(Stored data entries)
========================================================================

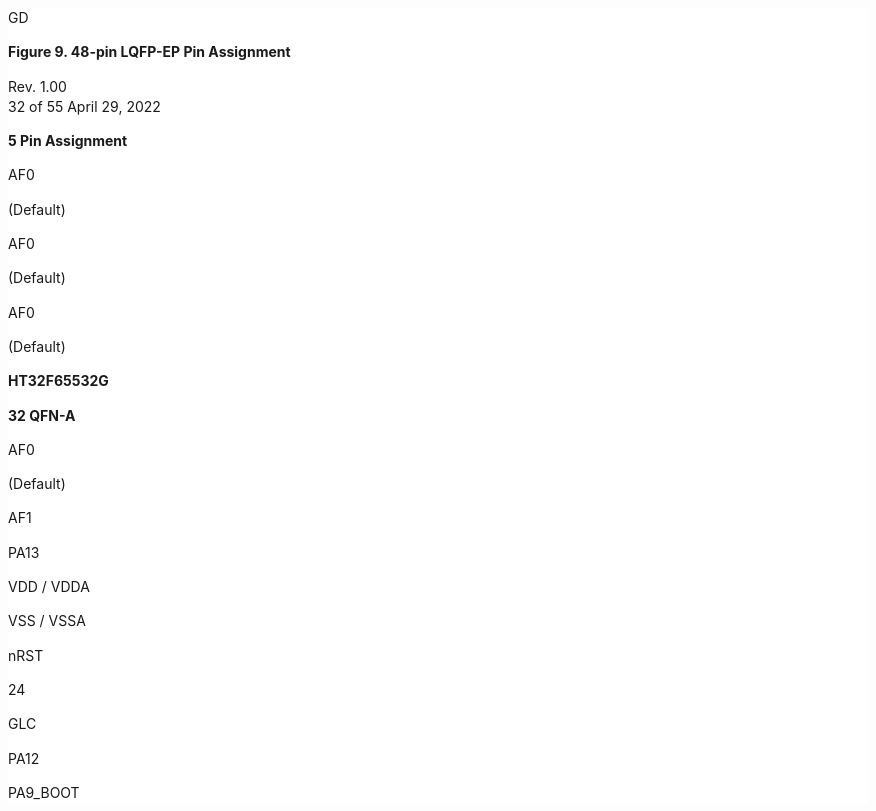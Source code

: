 
GD


**Figure 9.  48-pin LQFP-EP Pin Assignment**


Rev. 1.00	
32 of 55
April 29, 2022


**5  Pin Assignment**


AF0


(Default)


AF0


(Default)


AF0


(Default)


**HT32F65532G**


**32 QFN-A**


AF0


(Default)


AF1


PA13


VDD / VDDA


VSS / VSSA


nRST


24


GLC


PA12


PA9_BOOT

========================================================================

Problem to solve — Return the entries above in full and unchanged, omitting every image.

Reply to the exercise —
Source code

: 
GD


**Figure 9.  48-pin LQFP-EP Pin Assignment**


Rev. 1.00	
32 of 55
April 29, 2022


**5  Pin Assignment**


AF0


(Default)


AF0


(Default)


AF0


(Default)


**HT32F65532G**


**32 QFN-A**


AF0


(Default)


AF1


PA13


VDD / VDDA


VSS / VSSA


nRST


24


GLC


PA12


PA9_BOOT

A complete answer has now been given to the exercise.